**AIM OF THE EXERCISE:** Below are some records; quote exactly the lines from the one that contains "- SSL is a protocol" through the one that contains "which is considered", inclusive, and no others.

**DATASET ENTRIES:**
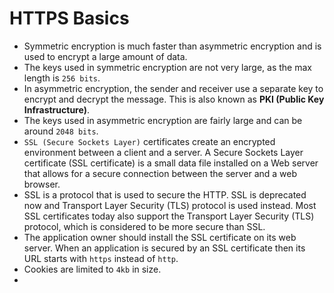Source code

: # HTTPS Basics

- Symmetric encryption is much faster than asymmetric encryption and is used to encrypt a large amount of data.
- The keys used in symmetric encryption are not very large, as the max length is ```256 bits```.
- In asymmetric encryption, the sender and receiver use a separate key to encrypt and decrypt the message. 
  This is also known as **PKI (Public Key Infrastructure)**.
- The keys used in asymmetric encryption are fairly large and can be around ```2048 bits```.
- ```SSL (Secure Sockets Layer)``` certificates create an encrypted environment between a client and a server. 
  A Secure Sockets Layer certificate (SSL certificate) is a small data file installed on a Web server that
  allows for a secure connection between the server and a web browser.
- SSL is a protocol that is used to secure the HTTP. SSL is deprecated now and Transport Layer Security (TLS)
  protocol is used instead. Most SSL certificates today also support the Transport Layer Security (TLS) protocol, 
  which is considered to be more secure than SSL.
- The application owner should install the SSL certificate on its web server. When an application is secured by an 
  SSL certificate then its URL starts with ```https``` instead of ```http```.
-  Cookies are limited to ```4kb``` in size.
- 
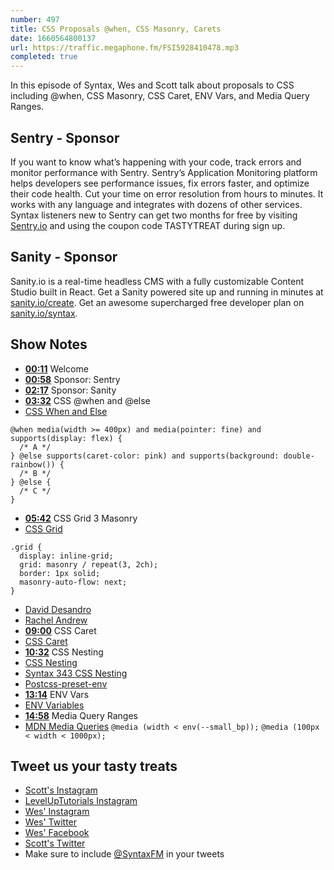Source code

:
 ```yaml
---
number: 497
title: CSS Proposals @when, CSS Masonry, Carets
date: 1660564800137
url: https://traffic.megaphone.fm/FSI5928410478.mp3
completed: true
---
```


In this episode of Syntax, Wes and Scott talk about proposals to CSS including @when, CSS Masonry, CSS Caret, ENV Vars, and Media Query Ranges.

## Sentry  - Sponsor

If you want to know what’s happening with your code, track errors and monitor performance with Sentry. Sentry’s Application Monitoring platform helps developers see performance issues, fix errors faster, and optimize their code health. Cut your time on error resolution from hours to minutes. It works with any language and integrates with dozens of other services. Syntax listeners new to Sentry can get two months for  free by visiting [Sentry.io](https://sentry.io) and using the coupon code TASTYTREAT during sign up.

## Sanity - Sponsor

Sanity.io is a real-time headless CMS with a fully customizable Content Studio built in React. Get a Sanity powered site up and running in minutes at [sanity.io/create](https://www.sanity.io/create). Get an awesome supercharged free developer plan on [sanity.io/syntax](https://www.sanity.io/syntax).

## Show Notes

* **[00:11](#t=00:11)** Welcome
* **[00:58](#t=00:58)** Sponsor: Sentry
* **[02:17](#t=02:17)** Sponsor: Sanity
* **[03:32](#t=03:32)** CSS @when and @else
* [CSS When and Else](https://www.w3.org/TR/css-conditional-5/#when-rule)

```
@when media(width >= 400px) and media(pointer: fine) and supports(display: flex) {
  /* A */
} @else supports(caret-color: pink) and supports(background: double-rainbow()) {
  /* B */
} @else {
  /* C */
}
```

* **[05:42](#t=05:42)** CSS Grid 3 Masonry
* [CSS Grid](https://drafts.csswg.org/css-grid-3/)

```
.grid {
  display: inline-grid;
  grid: masonry / repeat(3, 2ch);
  border: 1px solid;
  masonry-auto-flow: next;
}
```

* [David Desandro](https://desandro.com)
* [Rachel Andrew](https://rachelandrew.co.uk)
* **[09:00](#t=09:00)** CSS Caret
* [CSS Caret](https://www.w3.org/TR/css-ui-4/#insertion-caret)
* **[10:32](#t=10:32)** CSS Nesting
* [CSS Nesting](https://www.w3.org/TR/css-nesting-1/)
* [Syntax 343 CSS Nesting](https://syntax.fm/show/343/hasty-treat-css-nesting-1)
* [Postcss-preset-env](https://github.com/csstools/postcss-preset-env)
* **[13:14](#t=13:14)** ENV Vars
* [ENV Variables](https://drafts.csswg.org/css-env-1/)
* **[14:58](#t=14:58)** Media Query Ranges
* [MDN Media Queries](https://developer.mozilla.org/en-US/docs/Web/CSS/Media_Queries/Using_media_queries#syntax_improvements_in_level_4)
`@media (width < env(--small_bp));`
`@media (100px < width < 1000px);`

## Tweet us your tasty treats

* [Scott's Instagram](https://www.instagram.com/stolinski/)
* [LevelUpTutorials Instagram](https://www.instagram.com/LevelUpTutorials/)
* [Wes' Instagram](https://www.instagram.com/wesbos/)
* [Wes' Twitter](https://twitter.com/wesbos)
* [Wes' Facebook](https://www.facebook.com/wesbos.developer)
* [Scott's Twitter](https://twitter.com/stolinski)
* Make sure to include [@SyntaxFM](https://twitter.com/SyntaxFM) in your tweets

**RESULT OF THE EXERCISE:**
- SSL is a protocol that is used to secure the HTTP. SSL is deprecated now and Transport Layer Security (TLS)
  protocol is used instead. Most SSL certificates today also support the Transport Layer Security (TLS) protocol, 
  which is considered to be more secure than SSL.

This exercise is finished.